2. Knitted pullover - adult: Truffle Tunic

3. Knitted vest or shell: Man's Crazy Vest of Many Colours
I knit this for my dad years ago. He wore it proudly for a while, and then it hung in his closet for a while. After he passed, I got it back and Troy wears it occasionally. I made up the colourwork pattern as I went and winged how to do a steek up the middle. (It's all cotton and instead of sewing the steek, I just knit some extra stitches between the two halves and worked in all those ends! after I cut it apart. It's really crazy if I think about it.)

I did a "plain" striped back but afterwards decided it was too plain and the blue was too bright so I embroidered all the gold on. (Click here to see details.) Didn't I say crazy?

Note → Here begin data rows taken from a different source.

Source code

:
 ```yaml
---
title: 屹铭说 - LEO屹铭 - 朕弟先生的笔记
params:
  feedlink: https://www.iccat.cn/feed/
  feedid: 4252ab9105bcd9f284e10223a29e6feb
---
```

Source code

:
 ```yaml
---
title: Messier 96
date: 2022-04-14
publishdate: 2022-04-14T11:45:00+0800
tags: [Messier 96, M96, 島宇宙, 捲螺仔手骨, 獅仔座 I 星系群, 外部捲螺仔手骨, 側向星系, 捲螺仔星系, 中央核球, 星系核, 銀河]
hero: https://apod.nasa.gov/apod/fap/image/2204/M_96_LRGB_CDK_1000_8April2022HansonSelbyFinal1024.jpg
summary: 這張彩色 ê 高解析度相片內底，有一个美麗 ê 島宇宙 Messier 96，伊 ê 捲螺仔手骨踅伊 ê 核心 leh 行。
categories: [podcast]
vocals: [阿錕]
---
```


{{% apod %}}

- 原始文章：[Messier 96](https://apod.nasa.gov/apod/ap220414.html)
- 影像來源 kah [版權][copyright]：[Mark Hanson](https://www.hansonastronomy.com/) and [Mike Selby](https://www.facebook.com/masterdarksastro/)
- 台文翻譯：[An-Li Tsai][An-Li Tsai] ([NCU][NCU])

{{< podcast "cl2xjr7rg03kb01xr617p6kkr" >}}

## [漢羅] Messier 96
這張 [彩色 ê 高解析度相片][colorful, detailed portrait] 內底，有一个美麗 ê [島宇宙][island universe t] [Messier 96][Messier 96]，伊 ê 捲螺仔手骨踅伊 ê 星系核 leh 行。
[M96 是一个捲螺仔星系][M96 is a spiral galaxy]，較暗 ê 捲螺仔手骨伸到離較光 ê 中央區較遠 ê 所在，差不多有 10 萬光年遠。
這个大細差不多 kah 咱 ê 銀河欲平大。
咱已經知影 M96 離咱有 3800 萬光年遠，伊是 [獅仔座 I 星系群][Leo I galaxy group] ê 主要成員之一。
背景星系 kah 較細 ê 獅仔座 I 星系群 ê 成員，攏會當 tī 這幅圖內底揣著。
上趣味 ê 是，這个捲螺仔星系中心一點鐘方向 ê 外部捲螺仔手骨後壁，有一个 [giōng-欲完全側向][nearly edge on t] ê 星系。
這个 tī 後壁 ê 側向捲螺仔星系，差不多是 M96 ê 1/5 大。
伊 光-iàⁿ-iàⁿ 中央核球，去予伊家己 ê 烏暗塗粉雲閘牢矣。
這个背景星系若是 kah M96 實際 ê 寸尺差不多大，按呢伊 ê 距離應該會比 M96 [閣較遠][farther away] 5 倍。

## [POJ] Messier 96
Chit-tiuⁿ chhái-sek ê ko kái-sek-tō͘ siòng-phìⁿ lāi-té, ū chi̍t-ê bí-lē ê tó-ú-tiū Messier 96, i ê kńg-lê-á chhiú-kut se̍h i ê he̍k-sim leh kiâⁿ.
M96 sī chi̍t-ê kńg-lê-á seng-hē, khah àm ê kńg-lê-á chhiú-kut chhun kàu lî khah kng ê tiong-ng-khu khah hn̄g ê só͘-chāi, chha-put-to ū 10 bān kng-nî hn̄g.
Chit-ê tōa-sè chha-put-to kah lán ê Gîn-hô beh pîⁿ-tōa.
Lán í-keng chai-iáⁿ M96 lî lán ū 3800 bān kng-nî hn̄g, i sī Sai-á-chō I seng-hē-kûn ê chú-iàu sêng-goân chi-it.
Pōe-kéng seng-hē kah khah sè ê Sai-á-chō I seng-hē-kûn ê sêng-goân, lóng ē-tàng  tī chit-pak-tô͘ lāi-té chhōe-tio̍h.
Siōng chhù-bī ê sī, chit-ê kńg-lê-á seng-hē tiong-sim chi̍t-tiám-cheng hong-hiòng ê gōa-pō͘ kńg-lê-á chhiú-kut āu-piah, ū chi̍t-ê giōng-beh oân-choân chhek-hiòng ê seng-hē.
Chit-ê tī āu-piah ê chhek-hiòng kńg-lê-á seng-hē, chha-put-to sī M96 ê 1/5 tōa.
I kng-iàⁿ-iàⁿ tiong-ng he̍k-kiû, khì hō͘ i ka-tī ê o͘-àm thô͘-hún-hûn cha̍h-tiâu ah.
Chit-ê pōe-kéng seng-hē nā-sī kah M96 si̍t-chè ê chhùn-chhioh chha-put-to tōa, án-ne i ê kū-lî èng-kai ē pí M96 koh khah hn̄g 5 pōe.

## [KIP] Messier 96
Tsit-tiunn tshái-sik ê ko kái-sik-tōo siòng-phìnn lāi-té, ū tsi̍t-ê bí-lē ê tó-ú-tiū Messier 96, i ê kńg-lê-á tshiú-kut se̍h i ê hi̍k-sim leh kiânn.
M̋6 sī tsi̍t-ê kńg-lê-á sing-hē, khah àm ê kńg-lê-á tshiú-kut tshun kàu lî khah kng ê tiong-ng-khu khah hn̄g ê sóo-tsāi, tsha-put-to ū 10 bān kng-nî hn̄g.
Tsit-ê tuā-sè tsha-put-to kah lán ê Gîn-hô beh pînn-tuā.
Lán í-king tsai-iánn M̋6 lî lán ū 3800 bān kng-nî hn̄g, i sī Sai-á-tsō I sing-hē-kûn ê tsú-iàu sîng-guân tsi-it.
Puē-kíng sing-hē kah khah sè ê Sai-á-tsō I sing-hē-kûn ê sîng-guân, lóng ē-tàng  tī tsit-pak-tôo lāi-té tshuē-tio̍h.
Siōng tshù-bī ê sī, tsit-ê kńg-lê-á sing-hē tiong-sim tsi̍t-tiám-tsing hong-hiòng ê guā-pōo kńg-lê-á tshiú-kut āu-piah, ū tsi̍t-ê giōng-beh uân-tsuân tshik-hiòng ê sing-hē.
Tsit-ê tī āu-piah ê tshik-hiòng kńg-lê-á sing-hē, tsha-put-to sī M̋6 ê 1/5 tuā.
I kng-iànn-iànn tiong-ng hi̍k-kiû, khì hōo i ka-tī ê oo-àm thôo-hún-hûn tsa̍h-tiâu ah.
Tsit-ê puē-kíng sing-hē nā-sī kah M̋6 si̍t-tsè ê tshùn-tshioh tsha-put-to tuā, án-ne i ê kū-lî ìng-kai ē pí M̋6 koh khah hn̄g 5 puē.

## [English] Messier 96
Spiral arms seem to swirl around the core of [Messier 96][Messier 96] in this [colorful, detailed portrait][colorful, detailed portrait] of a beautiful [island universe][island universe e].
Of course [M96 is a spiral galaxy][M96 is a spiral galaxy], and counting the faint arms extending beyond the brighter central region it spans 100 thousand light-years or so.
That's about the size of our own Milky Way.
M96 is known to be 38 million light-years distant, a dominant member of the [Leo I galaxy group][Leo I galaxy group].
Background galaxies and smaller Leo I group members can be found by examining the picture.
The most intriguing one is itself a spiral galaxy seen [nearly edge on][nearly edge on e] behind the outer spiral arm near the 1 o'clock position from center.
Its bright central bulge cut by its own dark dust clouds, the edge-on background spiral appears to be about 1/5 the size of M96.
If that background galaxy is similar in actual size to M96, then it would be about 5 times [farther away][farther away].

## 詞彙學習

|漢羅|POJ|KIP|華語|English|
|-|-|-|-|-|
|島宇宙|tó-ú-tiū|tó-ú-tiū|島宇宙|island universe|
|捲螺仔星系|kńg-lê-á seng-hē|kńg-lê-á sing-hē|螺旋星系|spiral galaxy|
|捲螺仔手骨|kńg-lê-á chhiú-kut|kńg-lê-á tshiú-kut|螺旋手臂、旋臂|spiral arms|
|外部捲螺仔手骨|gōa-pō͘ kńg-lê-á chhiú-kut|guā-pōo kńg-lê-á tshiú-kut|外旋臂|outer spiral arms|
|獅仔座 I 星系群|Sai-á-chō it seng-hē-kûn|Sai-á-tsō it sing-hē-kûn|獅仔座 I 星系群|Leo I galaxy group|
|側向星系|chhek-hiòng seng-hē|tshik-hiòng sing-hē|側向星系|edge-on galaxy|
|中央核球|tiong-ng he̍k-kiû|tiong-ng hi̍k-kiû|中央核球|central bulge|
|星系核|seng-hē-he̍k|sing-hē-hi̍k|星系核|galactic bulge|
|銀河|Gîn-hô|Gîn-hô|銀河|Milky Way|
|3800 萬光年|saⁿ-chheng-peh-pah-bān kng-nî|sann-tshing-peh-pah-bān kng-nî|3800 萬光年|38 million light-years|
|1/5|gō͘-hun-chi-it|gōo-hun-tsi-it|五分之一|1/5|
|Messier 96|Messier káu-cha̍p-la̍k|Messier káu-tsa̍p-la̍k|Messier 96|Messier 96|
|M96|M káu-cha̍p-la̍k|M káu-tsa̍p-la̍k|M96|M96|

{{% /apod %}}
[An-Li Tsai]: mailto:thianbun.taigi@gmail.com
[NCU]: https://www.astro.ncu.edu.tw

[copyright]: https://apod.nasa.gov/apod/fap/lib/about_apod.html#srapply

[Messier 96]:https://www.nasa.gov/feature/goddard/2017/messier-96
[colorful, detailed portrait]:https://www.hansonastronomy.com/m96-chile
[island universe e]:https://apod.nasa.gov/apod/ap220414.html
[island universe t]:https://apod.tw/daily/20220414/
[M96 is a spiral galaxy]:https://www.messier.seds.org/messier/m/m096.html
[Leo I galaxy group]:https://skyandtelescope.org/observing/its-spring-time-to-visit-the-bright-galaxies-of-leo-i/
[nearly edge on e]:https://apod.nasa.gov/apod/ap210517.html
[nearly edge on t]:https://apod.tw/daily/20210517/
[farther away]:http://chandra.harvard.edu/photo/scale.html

4. Any other knitted article: Belinda Shawl

5. Secret Project. No, I'm not telling what it is but if you go to the fair, you should be able to spot it!!

6. Crocheted doily or table topper: "Star Wheel" Cotton Doily
I don't think I've written about this one, but it's just something I did to try out. It from a vintage pattern.

7. Queen Size Quilt -- machine quilted: Fibonacci Quilt.
Tom and Clures let me borrow this back to show at the fair...thank you!!

8. Quilting: Raffle Block

9. Photography (colour): Head or Figure

10. Photography (colour): Landscape
St Joe River, Niles

11. Photography (colour): Still Life

12. Photography (colour): Animal

13. Photography (colour): grouping.
This is a coneflower that grew up through a leaf of the neighbouring bush, piercing it quite thoroughly. When we were visiting Troy's Dad a couple years ago, he found this in his garden and brought it up to show us. I took a few pictures because it was just so interesting and then had them framed up for him. (If you want to see the pictures in more detail, go to this album.)

Ok, that's all! A couple more than last year and certainly more photography...and yes I could have done more if I wanted. I haven't entered any of my canning or scrapbooks. Maybe some year I'll get inspired for that too...

Wish me luck!! And of course, come on out to the fair to see everyone's stuff. I'm sure you'll have a good time. And there's still time to get your own stuff. Bring it to the fair grounds Saturday morning, July 30th.

I'll be working the table Monday and Tuesday nights--see you then?

Monday, July 25, 2011

The Beginning of New Projects

Where does a project begin? Sometimes with an idea, but more often with the purchase of materials...and in this case I mean actual literal material.

Visiting Missouri always means a quilt shop hop with my MIL. There are tonnes of quilt shops here compared to at home. On top of that, the prices have always been astonishing. This time they were not quite so low, but the fabric was so lovely that didn't seem to slow me down. :)

First I will show you a collection of fabrics I accumulated from three different shops:
If they look a little bright to you, trust me, they are even brighter than they look. I am completely head over heals for them. The orange/pink leaf pattern in the middle started it all. $2/yd. Sounds cheap right? Then you have to buy 10 more fabrics to go with it. Ha ha. I am hoping I have enough there for a single bed size. The green on the bottom right will work as a sashing or border between the rest and the orange/yellow/pink on the bottowm left is for the binding. The rest of the pieces are from 1/2 yard to 3 yard pieces. (The two fat quarters on the left aren't batiks like the rest, but the colours match so well, I took them anyway.)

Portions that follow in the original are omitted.